Little Big Hit?
You can shoot 'em up on any console, but a DIY world is hard to find
The hearts of PlayStation 3 fans are beating a little faster right now, with the release of Konami’s Metal Gear Solid 4: Guns of the Patriots exclusively for Sony’s system. This is more than the final chapter in a fan -favorite series, though. — It’s probably the last blockbuster title—other than Sony’s own creations– we’ll see released by a third-party publisher exclusively for PS3.
Now it’s up to Sony’s in-house development group to start cranking out the gotta-have-it hits, and soon — their sleek black console may be the best Blu-ray player you can buy, but that’s not enough reason to drop $400 on one. At a recent pre-E3 press event, I got a peek at what’s in the Sony pipeline for the rest of the year and found two titles with potential console-selling sizzle.
First, due props to the runner-up in buzz-worthiness, SOCOM: US Navy SEALS Confrontation, due in September. The new game ramps up the fan-favorite military combat franchise with up to 32 players battling in a single match and highly detailed environments that blow up real good. For gritty realistic combat on a grand scale, SOCOM rocks hard.
But I can jump into a firefight on any console. What I can’t get on other boxes is LittleBigPlanet, the extraordinary combination game / game construction set crafted by British developer Media Molecule. You play as irresistibly animated, highly customizable little characters called sackboys, who look like handmade dolls. They live in a side-scrolling two-dimensional world with near-photographic backgrounds, and physics that work exactly right.

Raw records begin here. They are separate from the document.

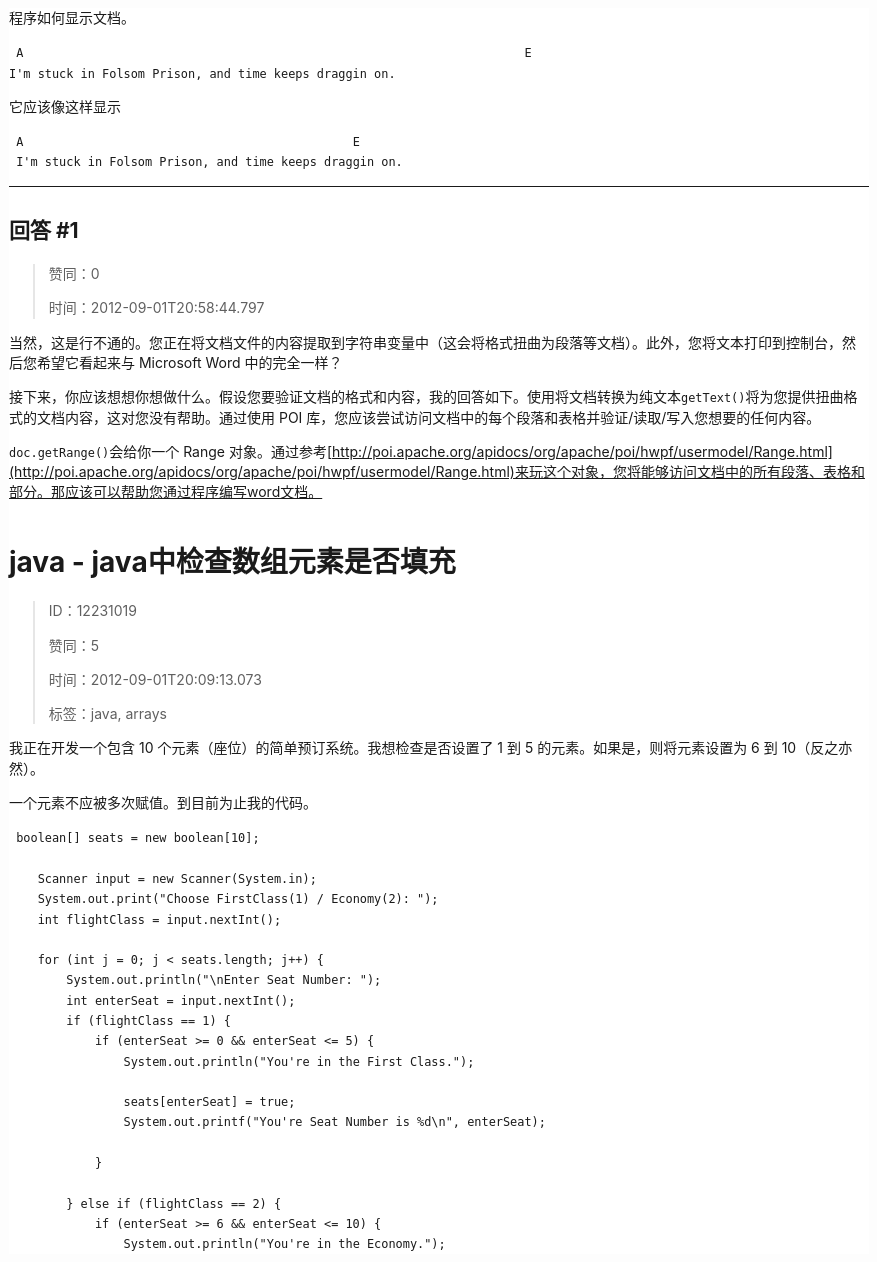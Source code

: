 程序如何显示文档。

```
 A                                                                      E
I'm stuck in Folsom Prison, and time keeps draggin on. 
```

它应该像这样显示

```
 A                                              E
 I'm stuck in Folsom Prison, and time keeps draggin on. 
```

* * *

## 回答 #1

> 赞同：0
> 
> 时间：2012-09-01T20:58:44.797

当然，这是行不通的。您正在将文档文件的内容提取到字符串变量中（这会将格式扭曲为段落等文档）。此外，您将文本打印到控制台，然后您希望它看起来与 Microsoft Word 中的完全一样？

接下来，你应该想想你想做什么。假设您要验证文档的格式和内容，我的回答如下。使用将文档转换为纯文本`getText()`将为您提供扭曲格式的文档内容，这对您没有帮助。通过使用 POI 库，您应该尝试访问文档中的每个段落和表格并验证/读取/写入您想要的任何内容。

`doc.getRange()`会给你一个 Range 对象。通过参考[http://poi.apache.org/apidocs/org/apache/poi/hwpf/usermodel/Range.html](http://poi.apache.org/apidocs/org/apache/poi/hwpf/usermodel/Range.html)来玩这个对象，您将能够访问文档中的所有段落、表格和部分。那应该可以帮助您通过程序编写word文档。

# java - java中检查数组元素是否填充

> ID：12231019
> 
> 赞同：5
> 
> 时间：2012-09-01T20:09:13.073
> 
> 标签：java, arrays

我正在开发一个包含 10 个元素（座位）的简单预订系统。我想检查是否设置了 1 到 5 的元素。如果是，则将元素设置为 6 到 10（反之亦然）。

一个元素不应被多次赋值。到目前为止我的代码。

```
 boolean[] seats = new boolean[10];

    Scanner input = new Scanner(System.in);
    System.out.print("Choose FirstClass(1) / Economy(2): ");
    int flightClass = input.nextInt();

    for (int j = 0; j < seats.length; j++) {
        System.out.println("\nEnter Seat Number: ");
        int enterSeat = input.nextInt();
        if (flightClass == 1) {
            if (enterSeat >= 0 && enterSeat <= 5) {
                System.out.println("You're in the First Class.");

                seats[enterSeat] = true;
                System.out.printf("You're Seat Number is %d\n", enterSeat);

            }

        } else if (flightClass == 2) {
            if (enterSeat >= 6 && enterSeat <= 10) {
                System.out.println("You're in the Economy.");

```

All the objects look and behave like real-world materials. Balls bounce and roll when you push them, teeter-totters teeter and totter, ice breaks if you smash at it hard enough. Your sackboy’s powers are limited to running, jumping a little and pushing and pulling at things, but he (or she) can combine moving parts to create anything from simple ramps and steps to extraordinarily elaborate vehicles (the developers showed off a great-looking cartoon tank) and Rube Goldberg mechanisms to achieve your goals. What’s more, you have exactly the same building tools that the pro designers used to create the pre-packaged levels at your disposal, and they’re blissfully easy to use. Whatever levels the worldwide LittleBigPlanet community creates can be posted to the PlayStation Network for free download — there will be a user rating system and a Favorite Levels section so you can cherry-pick the best and brightest from the deluge of dross.
Writing about this game is a lot like trying to describe a kiss — you really have to be there. So take a side-trip over to YouTube and search for LittleBigPlanet (or Little Big Planet — it’s officially all one word, but that’s frequently forgotten). If you can watch the gameplay demos without smiling, I have the unfortunate task of informing you that you have no soul. For the rest of us, even if you’ve never felt the need to buy a PS3, you just may pony up for a LittleBigPlanet machine when the game ships in October.